法定労働時間

2016.3.23
労働基準法で定められている労働時間の上限
心身ともに健康で快適に働くために

 労働基準法では、労働者の過重労働防止や健康確保を目的に、労働時間に制限を設けています。これを法定労働時間と言い、「1週間のうち40時間を超えて、労働させてはならない」「1日のうち8時間を超えて、労働させてはならない」と定められています。そのため、法定労働時間を超えて勤務する際は、労使協定を締結し、労働基準監督署に届け出なければなりません。また、時間外労働と休日労働が発生した場合は、割増賃金の支払いが必要です。

 一方、就業規則や雇用契約書によって決められた労働時間を、所定労働時間と言います。所定労働時間を超えて働いた場合でも、法定労働時間を超えていなければ、法律上は割増賃金を支払う必要はありません。

 平成25年10月に厚生労働省労働基準局が発表した調査によると、中小企業の56.6%が時間外労働・休日労働に関する労使協定を締結しておらず、そのうちの半数以上が、時間外労働や休日出勤があるにも関わらず、労使協定を締結していない“違法残業”の状況であることが判明しました。経営者が法律で定められた法定労働時間の趣旨を理解せず、時間外労働を強いる状態が続くと、精神疾患などを引き起こす可能性が高まります。

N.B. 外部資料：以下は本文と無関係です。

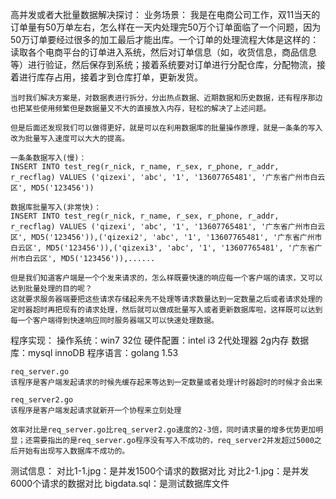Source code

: 高并发或者大批量数据解决探讨：
业务场景：
	我是在电商公司工作，双11当天的订单量有50万单左右，怎么样在一天内处理完50万个订单面临了一个问题，因为50万订单要经过很多的加工最后才能出库。一个订单的处理流程大体是这样的：读取各个电商平台的订单进入系统，然后对订单信息（如，收货信息，商品信息等）进行验证，然后保存到系统；接着系统要对订单进行分配仓库，分配物流，接着进行库存占用，接着才到仓库打单，更新发货。
	
	当时我们解决方案是，对数据表进行拆分，分出热点数据、近期数据和历史数据，还有程序那边也把某些使用频繁但是数据量又不大的直接放入内存，轻松的解决了上述问题。
	
	但是后面还发现我们可以做得更好，就是可以在利用数据库的批量操作原理，就是一条条的写入改为批量写入速度可以大大的提高。
	
	一条条数据写入(慢)：
	INSERT INTO test_reg(r_nick, r_name, r_sex, r_phone, r_addr, r_recflag) VALUES ('qizexi', 'abc', '1', '13607765481', '广东省广州市白云区', MD5('123456'))
	
	数据库批量写入(非常快)：
	INSERT INTO test_reg(r_nick, r_name, r_sex, r_phone, r_addr, r_recflag) VALUES ('qizexi', 'abc', '1', '13607765481', '广东省广州市白云区', MD5('123456')),('qizexi2', 'abc', '1', '13607765481', '广东省广州市白云区', MD5('123456')),('qizexi3', 'abc', '1', '13607765481', '广东省广州市白云区', MD5('123456')),......
	
	但是我们知道客户端是一个个发来请求的，怎么样既要快速的响应每一个客户端的请求，又可以达到批量处理的目的呢？
	这就要求服务器端要把这些请求存储起来先不处理等请求数量达到一定数量之后或者请求处理的定时器超时再把现有的请求处理，然后就可以做成批量写入或者更新数据库啦，这样既可以达到每一个客户端得到快速响应同时服务器端又可以快速处理数据。

程序实现：
	操作系统：win7 32位 
	硬件配置：intel i3 2代处理器 2g内存
	数据库：mysql innoDB
	程序语言：golang 1.53
	
	req_server.go
	该程序是客户端发起请求的时候先缓存起来等达到一定数量或者处理计时器超时的时候才会出来
	
	req_server2.go
	该程序是客户端发起请求就新开一个协程来立刻处理
	
	效率对比是req_server.go比req_server2.go速度的2-3倍，同时请求量的增多优势更加明显；还需要指出的是req_server.go程序没有写入不成功的，req_server2并发超过5000之后开始有出现写入数据库不成功的。

测试信息：
	对比1-1.jpg：是并发1500个请求的数据对比
	对比2-1.jpg：是并发6000个请求的数据对比
	bigdata.sql：是测试数据库文件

これらの問題は、労働者個人の精神的・体力的な資質が原因であるとされがちですが、職場の構造的な問題として捉えなければなりません。労働組合は、長時間労働を抑制し、法定労働時間内で勤務できる職場環境をつくっていく必要があります。
 労働者もまた、自分自身を守るために、労働者が持つ権利やワークルールについての知識を習得し、適切な労働環境で働いているかどうかを自ら判断できることが大切です。今後は、社会に出る前の教育課程で、労働法等のワークルールについて学ぶ機会をつくる活動を促進することも、労働組合の重要な役割になっていきます。